New tool prevents switch tampering

Portland, Ore.-based Tripwire Inc. has unveiled a management console designed to prevent unauthorized changes to Cisco Catalyst switches and routers by notifying network managers of tampering and automating restoration to original settings.

Available for Windows NT or Unix, the Tripwire for Routers and Switches console software is best placed within the operations centre where network monitoring takes place, says Dwayne Melancon, Tripwire’s vice-president of marketing. Each console can monitor up to 1,000 switches and routers, detecting an unauthorized change to routing and configuration tables, immediately notifying the manager via e-mail or page alert.

Unauthorized changes can occur when systems administrators inadvertently or purposefully alter router or switch configuration settings ordered by the manager in charge. Malicious hacking might be the culprit, Melancon notes, but more often network outages change router and switch configuration.

Because misconfiguration can cause major disruptions to network operation, it’s important to be apprised of these incidents and take steps to restore the original settings right away. And that’s what the Tripwire console software – which costs US$5,000 with an additional US$250 for each monitored router or switch – tries to do.

Tripwire came out with an earlier version of this product supporting only routers. Deutsche Bank, which had some problems with systems administrators overriding the wishes of the security manager, has been a customer and a contributor to the Tripwire design. With this latest version, Tripwire fulfils its promise to prevent switch tampering.

The product is catching the eye of corporations that say the Tripwire monitoring tool is the only one they’ve seen that has the capability to notify a manager when an unauthorized change is made.

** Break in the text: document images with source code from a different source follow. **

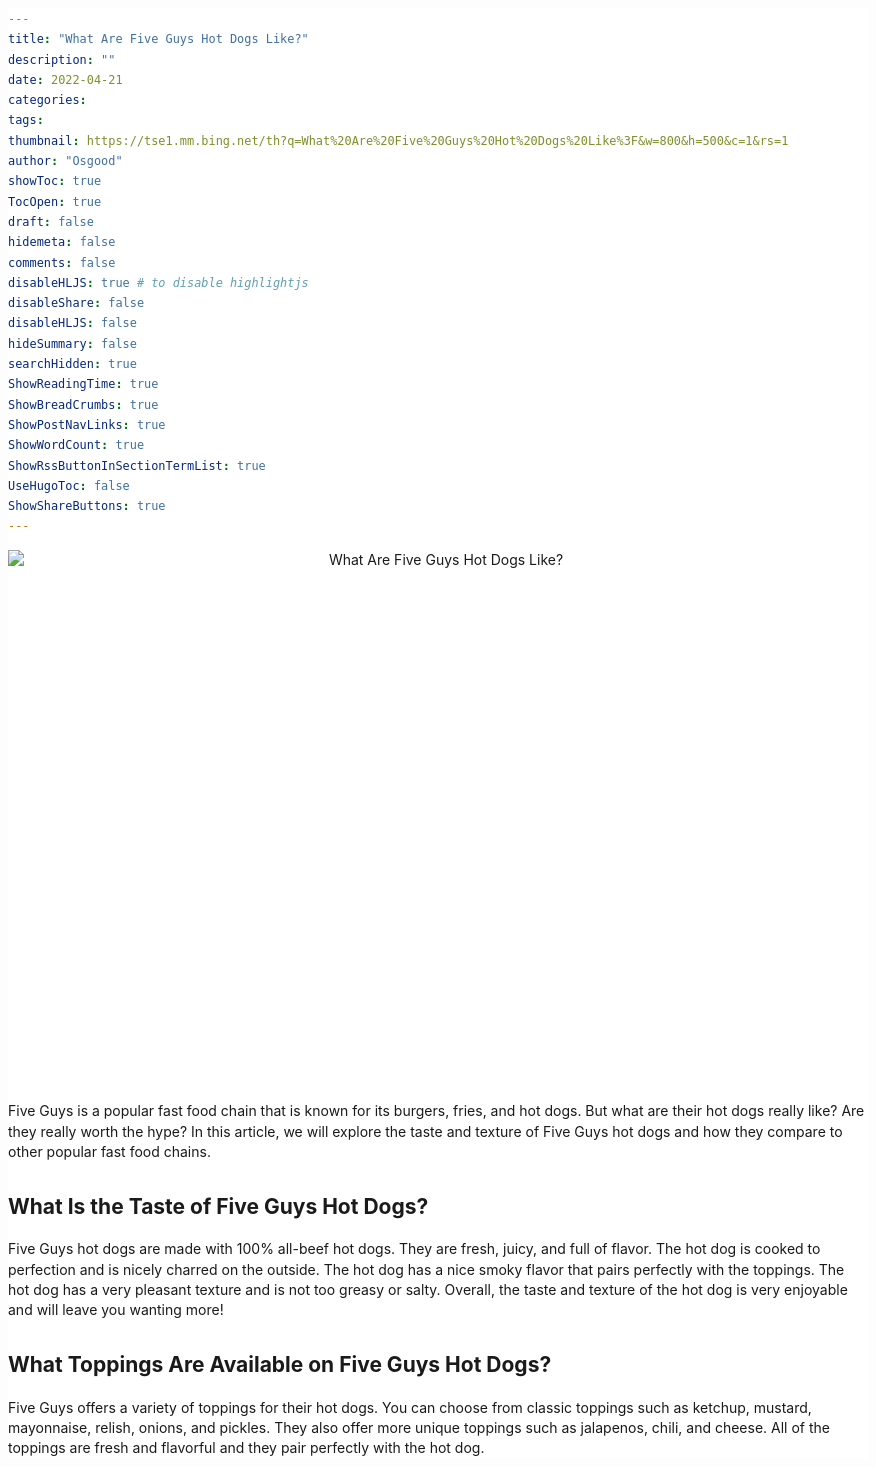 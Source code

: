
```yaml
---
title: "What Are Five Guys Hot Dogs Like?"
description: ""
date: 2022-04-21
categories: 
tags: 
thumbnail: https://tse1.mm.bing.net/th?q=What%20Are%20Five%20Guys%20Hot%20Dogs%20Like%3F&w=800&h=500&c=1&rs=1
author: "Osgood"
showToc: true
TocOpen: true
draft: false
hidemeta: false
comments: false
disableHLJS: true # to disable highlightjs
disableShare: false
disableHLJS: false
hideSummary: false
searchHidden: true
ShowReadingTime: true
ShowBreadCrumbs: true
ShowPostNavLinks: true
ShowWordCount: true
ShowRssButtonInSectionTermList: true
UseHugoToc: false
ShowShareButtons: true
---
```


<center>
	<img src="https://tse1.mm.bing.net/th?q=What%20Are%20Five%20Guys%20Hot%20Dogs%20Like%3F&w=800&h=500&c=1&rs=1" alt="What Are Five Guys Hot Dogs Like?" width="800" height="500" style="display: block; width: 100%; height: auto">
</center>

<p>Five Guys is a popular fast food chain that is known for its burgers, fries, and hot dogs. But what are their hot dogs really like? Are they really worth the hype? In this article, we will explore the taste and texture of Five Guys hot dogs and how they compare to other popular fast food chains.</p>

<h2>What Is the Taste of Five Guys Hot Dogs?</h2>

<p>Five Guys hot dogs are made with 100% all-beef hot dogs. They are fresh, juicy, and full of flavor. The hot dog is cooked to perfection and is nicely charred on the outside. The hot dog has a nice smoky flavor that pairs perfectly with the toppings. The hot dog has a very pleasant texture and is not too greasy or salty. Overall, the taste and texture of the hot dog is very enjoyable and will leave you wanting more!</p>

<h2>What Toppings Are Available on Five Guys Hot Dogs?</h2>

<p>Five Guys offers a variety of toppings for their hot dogs. You can choose from classic toppings such as ketchup, mustard, mayonnaise, relish, onions, and pickles. They also offer more unique toppings such as jalapenos, chili, and cheese. All of the toppings are fresh and flavorful and they pair perfectly with the hot dog.</p>
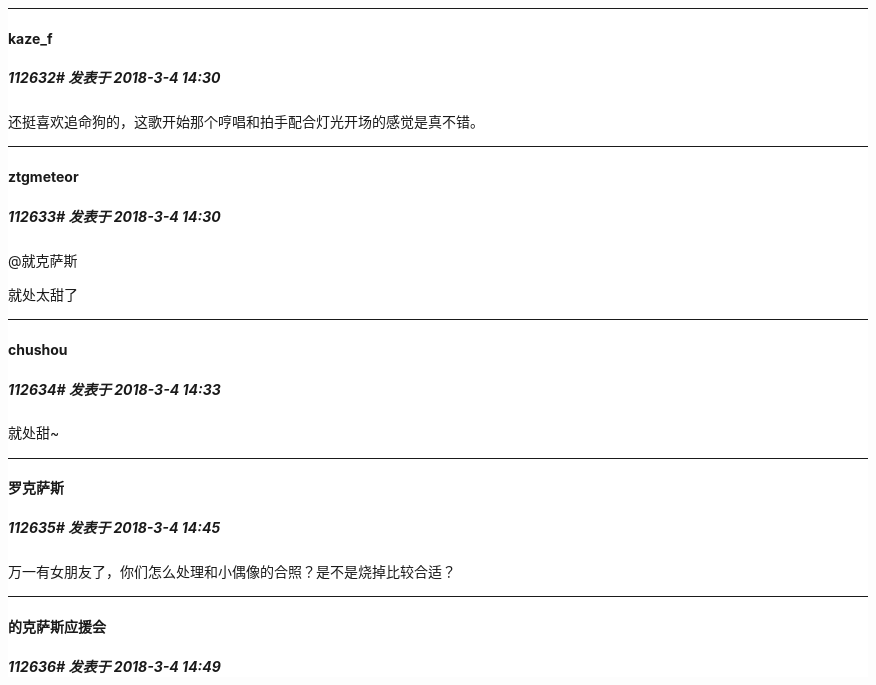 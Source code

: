 -----

####  kaze_f  
##### 112632#       发表于 2018-3-4 14:30




还挺喜欢追命狗的，这歌开始那个哼唱和拍手配合灯光开场的感觉是真不错。







-----

####  ztgmeteor  
##### 112633#       发表于 2018-3-4 14:30




@就克萨斯 

就处太甜了







-----

####  chushou  
##### 112634#       发表于 2018-3-4 14:33




就处甜~







-----

####  罗克萨斯  
##### 112635#       发表于 2018-3-4 14:45




万一有女朋友了，你们怎么处理和小偶像的合照？是不是烧掉比较合适？







-----

####  的克萨斯应援会  
##### 112636#       发表于 2018-3-4 14:49
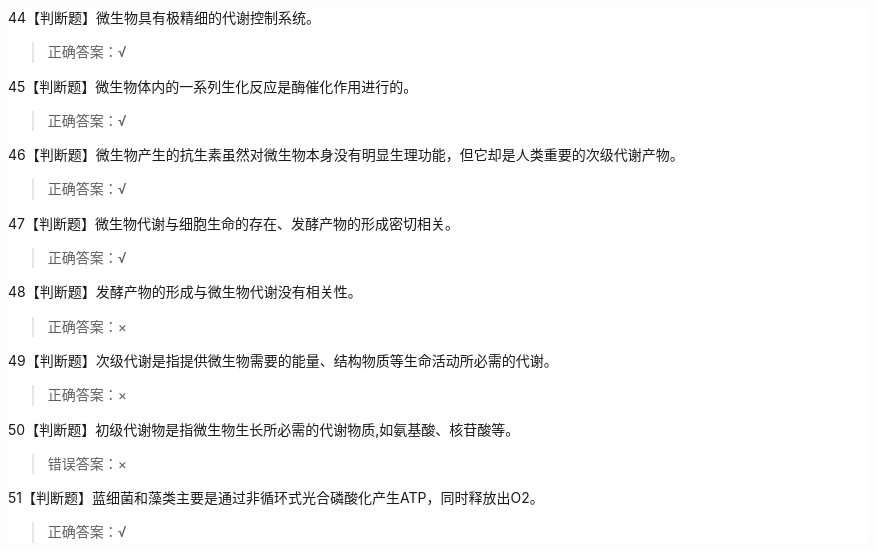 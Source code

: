 44【判断题】微生物具有极精细的代谢控制系统。 
>正确答案：√

45【判断题】微生物体内的一系列生化反应是酶催化作用进行的。
>正确答案：√

46【判断题】微生物产生的抗生素虽然对微生物本身没有明显生理功能，但它却是人类重要的次级代谢产物。  
>正确答案：√

47【判断题】微生物代谢与细胞生命的存在、发酵产物的形成密切相关。 
>正确答案：√

48【判断题】发酵产物的形成与微生物代谢没有相关性。  
>正确答案：×

49【判断题】次级代谢是指提供微生物需要的能量、结构物质等生命活动所必需的代谢。  
>正确答案：×

50【判断题】初级代谢物是指微生物生长所必需的代谢物质,如氨基酸、核苷酸等。 
>错误答案：×

51【判断题】蓝细菌和藻类主要是通过非循环式光合磷酸化产生ATP，同时释放出O2。  
>正确答案：√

“Change management and validation is very important,” says Ozzie Kuscan, network manager at Lonza Group, a chemicals manufacturing company that supplies pharmaceutical giants such as Pfizer and Novartis. “The Tripwire tool could be of help in documenting changes.”

Lonza, based in Basel, Switzerland, with U.S. headquarters in Fairlawn, N.J., has a frame relay network connecting 10 offices, and it maintains its own routers. Chemical manufacturing is a tightly regulated industry, and the Food and Drug Administration and Lonza’s own pharmaceutical customers periodically conduct security audits of its network, Kuscan says. The Tripwire tool appears to add to the “good practices” regulations expected in these audits, he says.